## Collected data
▼

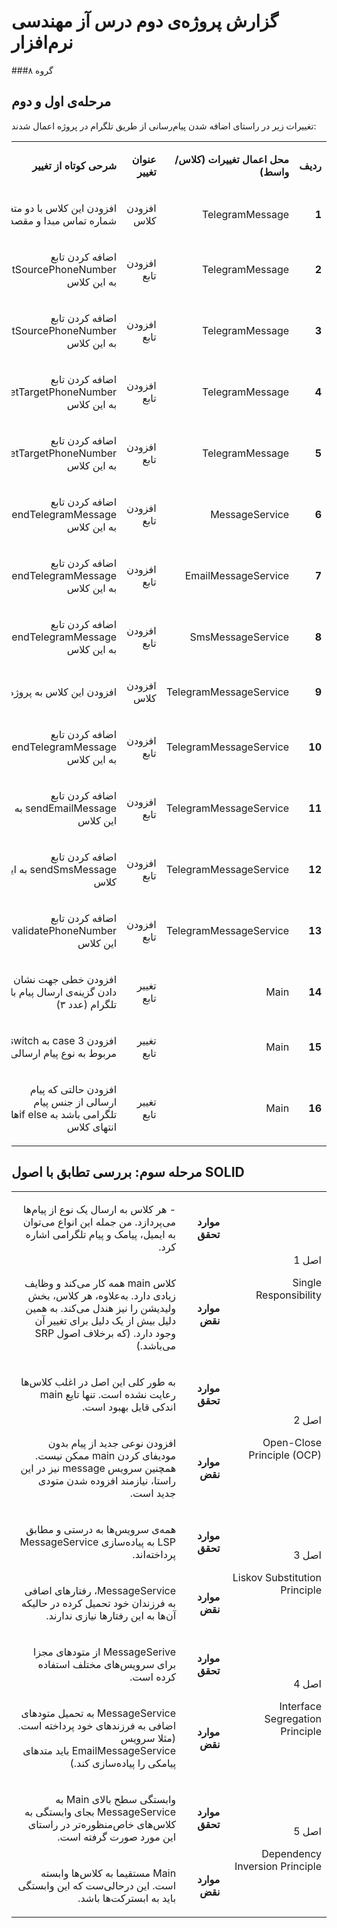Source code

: # گزارش پروژه‌ی دوم درس آز مهندسی نرم‌افزار
###گروه ۸ 

## مرحله‌ی اول و دوم
تغییرات زیر در راستای اضافه شدن پیام‌رسانی از طریق تلگرام در پروژه اعمال شدند:


<table dir='rtl'>
<tbody>
<tr>
<td width="64">
<p><strong>ردیف</strong></p>
</td>
<td width="198">
<p><strong>محل اعمال تغییرات (کلاس/واسط)</strong></p>
</td>
<td width="141">
<p><strong>عنوان تغییر</strong></p>
</td>
<td width="292">
<p><strong>شرحی کوتاه از تغییر</strong></p>
</td>
</tr>

<tr>
<td width="64">
<p><strong>1</strong></p>
</td>
<td width="198">
<p>TelegramMessage</p>
</td>
<td width="141">
<p>
افزودن کلاس
</p>
</td>
<td width="292">
<p>
افزودن این کلاس با دو متغیر شماره تماس مبدا و مقصد
</p>
</td>
</tr>

<tr>
<td width="64">
<p><strong>2</strong></p>
</td>
<td width="198">
<p>TelegramMessage</p>
</td>
<td width="141">
<p>
افزودن تابع
</p>
</td>
<td width="292">
<p>
اضافه کردن تابع getSourcePhoneNumber به این کلاس
</p>
</td>
</tr>

<tr>
<td width="64">
<p><strong>3</strong></p>
</td>
<td width="198">
<p>TelegramMessage</p>
</td>
<td width="141">
<p>
افزودن تابع
</p>
</td>
<td width="292">
<p>
اضافه کردن تابع setSourcePhoneNumber به این کلاس
</p>
</td>
</tr>

<tr>
<td width="64">
<p><strong>4</strong></p>
</td>
<td width="198">
<p>TelegramMessage</p>
</td>
<td width="141">
<p>
افزودن تابع
</p>
</td>
<td width="292">
<p>
اضافه کردن تابع getTargetPhoneNumber به این کلاس
</p>
</td>
</tr>

<tr>
<td width="64">
<p><strong>5</strong></p>
</td>
<td width="198">
<p>TelegramMessage</p>
</td>
<td width="141">
<p>
افزودن تابع
</p>
</td>
<td width="292">
<p>
اضافه کردن تابع setTargetPhoneNumber به این کلاس
</p>
</td>
</tr>

<tr>
<td width="64">
<p><strong>6</strong></p>
</td>
<td width="198">
<p>MessageService</p>
</td>
<td width="141">
<p>
افزودن تابع
</p>
</td>
<td width="292">
<p>
اضافه کردن تابع sendTelegramMessage به این کلاس
</p>
</td>
</tr>

<tr>
<td width="64">
<p><strong>7</strong></p>
</td>
<td width="198">
<p>EmailMessageService</p>
</td>
<td width="141">
<p>
افزودن تابع
</p>
</td>
<td width="292">
<p>
اضافه کردن تابع sendTelegramMessage به این کلاس
</p>
</td>
</tr>

<tr>
<td width="64">
<p><strong>8</strong></p>
</td>
<td width="198">
<p>SmsMessageService</p>
</td>
<td width="141">
<p>
افزودن تابع
</p>
</td>
<td width="292">
<p>
اضافه کردن تابع sendTelegramMessage به این کلاس
</p>
</td>
</tr>

<tr>
<td width="64">
<p><strong>9</strong></p>
</td>
<td width="198">
<p>TelegramMessageService</p>
</td>
<td width="141">
<p>
افزودن کلاس
</p>
</td>
<td width="292">
<p>
افزودن این کلاس به پروژه
</p>
</td>
</tr>

<tr>
<td width="64">
<p><strong>10</strong></p>
</td>
<td width="198">
<p>TelegramMessageService</p>
</td>
<td width="141">
<p>
افزودن تابع
</p>
</td>
<td width="292">
<p>
اضافه کردن تابع sendTelegramMessage به این کلاس
</p>
</td>
</tr>

<tr>
<td width="64">
<p><strong>11</strong></p>
</td>
<td width="198">
<p>TelegramMessageService</p>
</td>
<td width="141">
<p>
افزودن تابع
</p>
</td>
<td width="292">
<p>
اضافه کردن تابع sendEmailMessage به این کلاس
</p>
</td>
</tr>

<tr>
<td width="64">
<p><strong>12</strong></p>
</td>
<td width="198">
<p>TelegramMessageService</p>
</td>
<td width="141">
<p>
افزودن تابع
</p>
</td>
<td width="292">
<p>
اضافه کردن تابع sendSmsMessage به این کلاس
</p>
</td>
</tr>

<tr>
<td width="64">
<p><strong>13</strong></p>
</td>
<td width="198">
<p>TelegramMessageService</p>
</td>
<td width="141">
<p>
افزودن تابع
</p>
</td>
<td width="292">
<p>
اضافه کردن تابع validatePhoneNumber به این کلاس
</p>
</td>
</tr>

<tr>
<td width="64">
<p><strong>14</strong></p>
</td>
<td width="198">
<p>Main</p>
</td>
<td width="141">
<p>
تغییر تابع
</p>
</td>
<td width="292">
<p>
افزودن خطی جهت نشان دادن گزینه‌ی ارسال پیام با تلگرام (عدد ۳)
</p>
</td>
</tr>

<tr>
<td width="64">
<p><strong>15</strong></p>
</td>
<td width="198">
<p>Main</p>
</td>
<td width="141">
<p>
تغییر تابع
</p>
</td>
<td width="292">
<p>
افزودن case 3 به switch مربوط به نوع پیام ارسالی
</p>
</td>
</tr>

<tr>
<td width="64">
<p><strong>16</strong></p>
</td>
<td width="198">
<p>Main</p>
</td>
<td width="141">
<p>
تغییر تابع
</p>
</td>
<td width="292">
<p>
افزودن حالتی که پیام ارسالی از جنس پیام تلگرامی باشد به if elseهای انتهای کلاس
</p>
</td>
</tr>

</tbody>
</table>


## مرحله سوم: بررسی تطابق با اصول SOLID

<table dir='rtl'>
  <tbody>
    <tr>
      <td rowspan="2" width="240"><p>اصل 1</p><p>Single Responsibility</p></td>
      <td width="95"><p><strong>موارد تحقق</strong></p></td>
      <td width="454"><p>- هر کلاس به ارسال یک نوع از پیام‌ها می‌پردازد. من جمله این انواع می‌توان به ایمیل، پیامک و پیام تلگرامی اشاره کرد.
    <tr>
      <td><p><strong>موارد نقض</strong></p></td>
      <td><p>کلاس main همه کار می‌کند و وظایف زیادی دارد.
به‌علاوه، هر کلاس، بخش ولیدیشن را نیز هندل می‌کند. به همین دلیل بیش از یک دلیل برای تغییر آن وجود دارد. (که برخلاف اصول SRP می‌باشد.)
      </p></td>
    </tr>
    <tr>
      <td rowspan="2"><p>اصل 2</p><p>Open-Close Principle (OCP)</p></td>
      <td><p><strong>موارد تحقق</strong></p></td>
      <td>
<p>به طور کلی این اصل در اغلب کلاس‌ها رعایت نشده است. تنها تایع main اندکی قایل بهبود است.</p>
    </tr>
    <tr>
      <td><p><strong>موارد نقض</strong></p></td>
      <td><p> افزودن نوعی جدید از پیام بدون مودیفای کردن main ممکن نیست. همچنین سرویس message نیز در این راستا، نیازمند افزوده شدن متودی جدید است.</p></td>
    </tr>
    <tr>
      <td rowspan="2"><p>اصل 3</p><p>Liskov Substitution Principle</p></td>
      <td><p><strong>موارد تحقق</strong></p></td>
      <td>
<p>همه‌ی سرویس‌ها به درستی  و مطابق LSP به پیاده‌سازی MessageService پرداخته‌اند.</p>
    </tr>
    <tr>
      <td><p><strong>موارد نقض</strong></p></td>
      <td><p> MessageService، رفتارهای اضافی به فرزندان خود تحمیل کرده در حالیکه آن‌ها به این رفتار‌ها نیازی ندارند.</p></td>
    </tr>
    <tr>
      <td rowspan="2"><p>اصل 4</p><p>Interface Segregation Principle</p></td>
      <td><p><strong>موارد تحقق</strong></p></td>
      <td>
<p>MessageSerive از متودهای مجزا برای سرویس‌های مختلف استفاده کرده است.</p>
    </tr>
    <tr>
      <td><p><strong>موارد نقض</strong></p></td>
      <td><p>MessageService به تحمیل متودهای اضافی به فرزند‌های خود پرداخته است. (مثلا سرویس EmailMessageService باید متدهای پیامکی را پیاده‌سازی کند.)</p></td>
    </tr>
    <tr>
      <td rowspan="2"><p>اصل 5</p><p>Dependency Inversion Principle</p></td>
      <td><p><strong>موارد تحقق</strong></p></td>
      <td><p>وابستگی سطح بالای Main به MessageService بجای وابستگی به کلاس‌های خاص‌منظوره‌تر در راستای این مورد صورت گرفته است. </p></td>
    </tr>
    <tr>
      <td><p><strong>موارد نقض</strong></p></td>
      <td><p>Main مستقیما به کلاس‌ها وابسته است. این درحالی‌ست که این وابستگی باید به ابسترکت‌ها باشد. </p></td>
    </tr>
  </tbody>
</table>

▲

Could you return the lines in the entries above that contain "rowspan"?

## Response box
      <td rowspan="2" width="240"><p>اصل 1</p><p>Single Responsibility</p></td>
      <td rowspan="2"><p>اصل 2</p><p>Open-Close Principle (OCP)</p></td>
      <td rowspan="2"><p>اصل 3</p><p>Liskov Substitution Principle</p></td>
      <td rowspan="2"><p>اصل 4</p><p>Interface Segregation Principle</p></td>
      <td rowspan="2"><p>اصل 5</p><p>Dependency Inversion Principle</p></td>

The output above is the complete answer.